→ Requirement: Search the data below for "blue" and report how many lines contain it, with no other text.

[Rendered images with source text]
____________

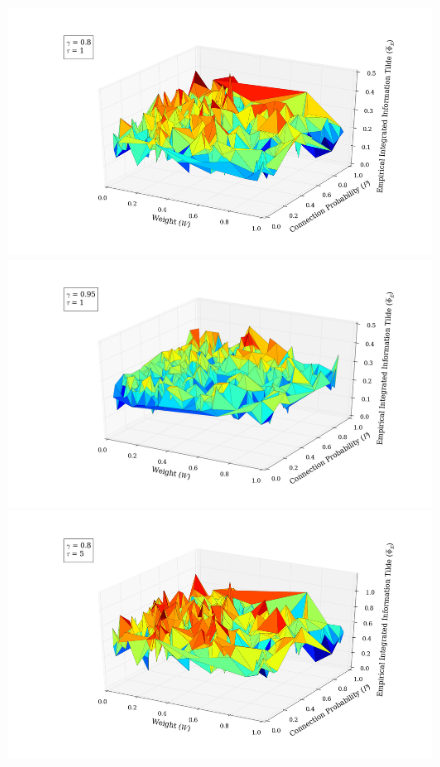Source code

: \documentclass[a4paper,11pt]{article}
\begin{document}
\begin{figure}[H] 
	\begin{minipage}[b]{0.5\linewidth}
		\begin{center}
		\includegraphics[scale = 0.2]{figures/snn/p_w_phi_tilde_8_1}
		\end{center}
		\vspace{4ex}
	\end{minipage}
	\begin{minipage}[b]{0.5\linewidth}
		\begin{center}
		\includegraphics[scale = 0.2]{figures/snn/p_w_phi_tilde_95_1}
		\end{center}
		\vspace{4ex}
	\end{minipage}
	\begin{minipage}[b]{0.5\linewidth}
		\begin{center}
		\includegraphics[scale = 0.2]{figures/snn/p_w_phi_tilde_8_5}

\end{center}
\end{minipage}
\end{figure}
\end{document}
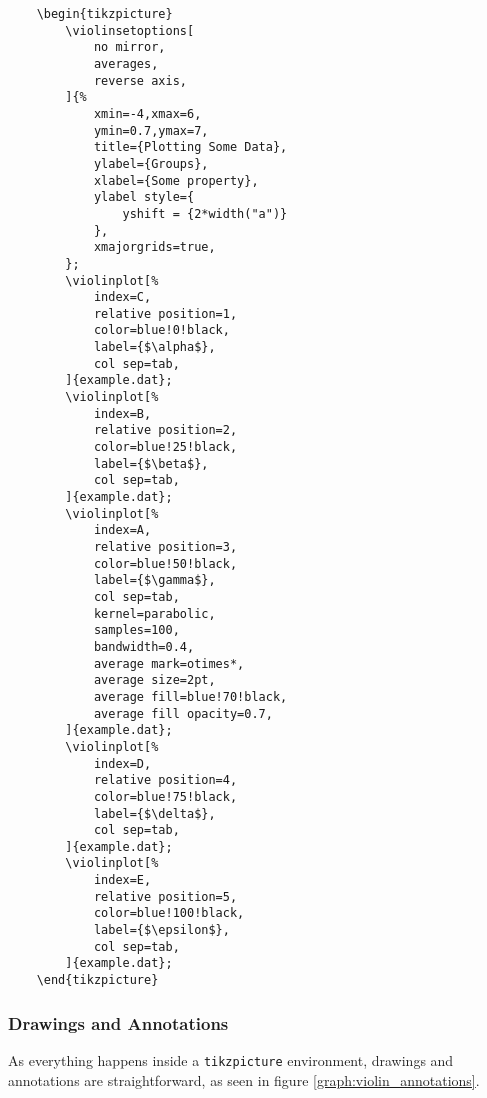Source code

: \documentclass{article}
\begin{document}
\begin{verbatim}
	\begin{tikzpicture}
		\violinsetoptions[
			no mirror,
			averages,
			reverse axis,
		]{%
			xmin=-4,xmax=6,
			ymin=0.7,ymax=7,
			title={Plotting Some Data},
			ylabel={Groups},
			xlabel={Some property},
			ylabel style={
				yshift = {2*width("a")}
			},
			xmajorgrids=true,
		};
		\violinplot[%
			index=C,
			relative position=1,
			color=blue!0!black,
			label={$\alpha$},
			col sep=tab,
		]{example.dat};
		\violinplot[%
			index=B,
			relative position=2,
			color=blue!25!black,
			label={$\beta$},
			col sep=tab,
		]{example.dat};
		\violinplot[%
			index=A,
			relative position=3,
			color=blue!50!black,
			label={$\gamma$},
			col sep=tab,
			kernel=parabolic,
			samples=100,
			bandwidth=0.4,
			average mark=otimes*,
			average size=2pt,
			average fill=blue!70!black,
			average fill opacity=0.7,
		]{example.dat};
		\violinplot[%
			index=D,
			relative position=4,
			color=blue!75!black,
			label={$\delta$},
			col sep=tab,
		]{example.dat};
		\violinplot[%
			index=E,
			relative position=5,
			color=blue!100!black,
			label={$\epsilon$},
			col sep=tab,
		]{example.dat};
	\end{tikzpicture}
\end{verbatim}

\subsubsection{Drawings and Annotations}

As everything happens inside a \texttt{tikzpicture} environment, drawings
and annotations are straightforward, as seen in figure \ref{graph:violin_annotations}.
\end{document}
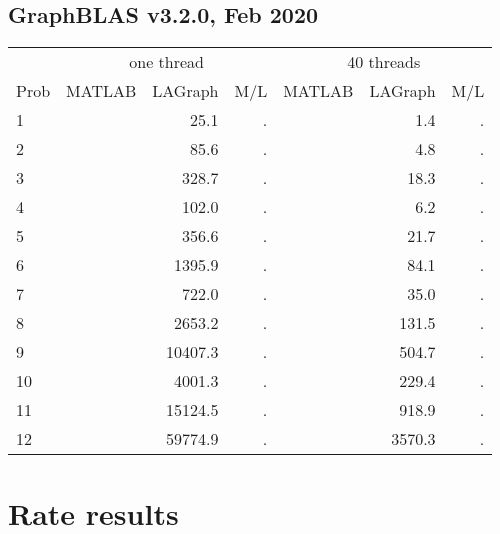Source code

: \documentclass[12pt]{article}
\begin{document}
\subsection{GraphBLAS v3.2.0, Feb 2020}

{\small
\begin{tabular}{l|rr|r||rr|r}
\hline
     & \multicolumn{3}{c}{one thread}                &  \multicolumn{3}{c}{40 threads}  \\
Prob & MATLAB         & LAGraph        & M/L         &   MATLAB      & LAGraph       & M/L        \\
\hline
  1  &                &          25.1  &      .      &               &          1.4  &      .     \\
  2  &                &          85.6  &      .      &               &          4.8  &      .     \\
  3  &                &         328.7  &      .      &               &         18.3  &      .     \\
\hline
  4  &                &         102.0  &      .      &               &          6.2  &      .     \\
  5  &                &         356.6  &      .      &               &         21.7  &      .     \\
  6  &                &        1395.9  &      .      &               &         84.1  &      .     \\
\hline
  7  &                &         722.0  &      .      &               &         35.0  &      .     \\
  8  &                &        2653.2  &      .      &               &        131.5  &      .     \\
  9  &                &       10407.3  &      .      &               &        504.7  &      .     \\
\hline
 10  &                &        4001.3  &      .      &               &        229.4  &      .     \\
 11  &                &       15124.5  &      .      &               &        918.9  &      .     \\
 12  &                &       59774.9  &      .      &               &       3570.3  &      .     \\
\end{tabular}
}

\newpage
\section{Rate results}
\end{document}
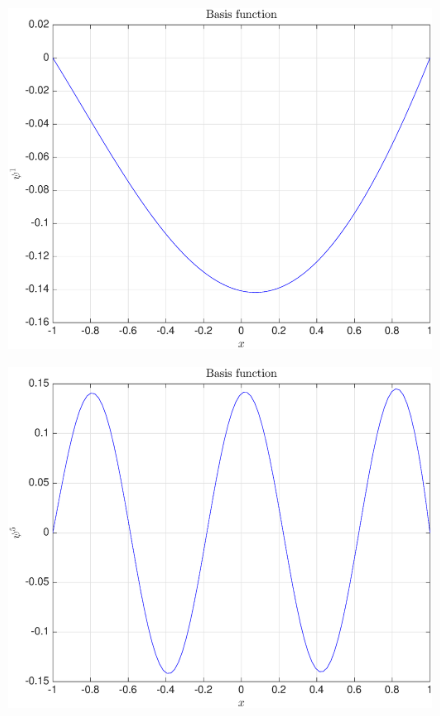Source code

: \documentclass[11pt,a4paper]{article}
\theoremstyle{definition}
\theoremstyle{theorem}
\begin{document}
	\begin{figure}
		\center
		\includegraphics[scale=0.5]{fig7}
		\caption{}
	\end{figure}
	
	\begin{figure}
		\center
		\includegraphics[scale=0.5]{fig8}
		\caption{}
	\end{figure}
	
\end{document}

____________

→ Response to the exercise: 6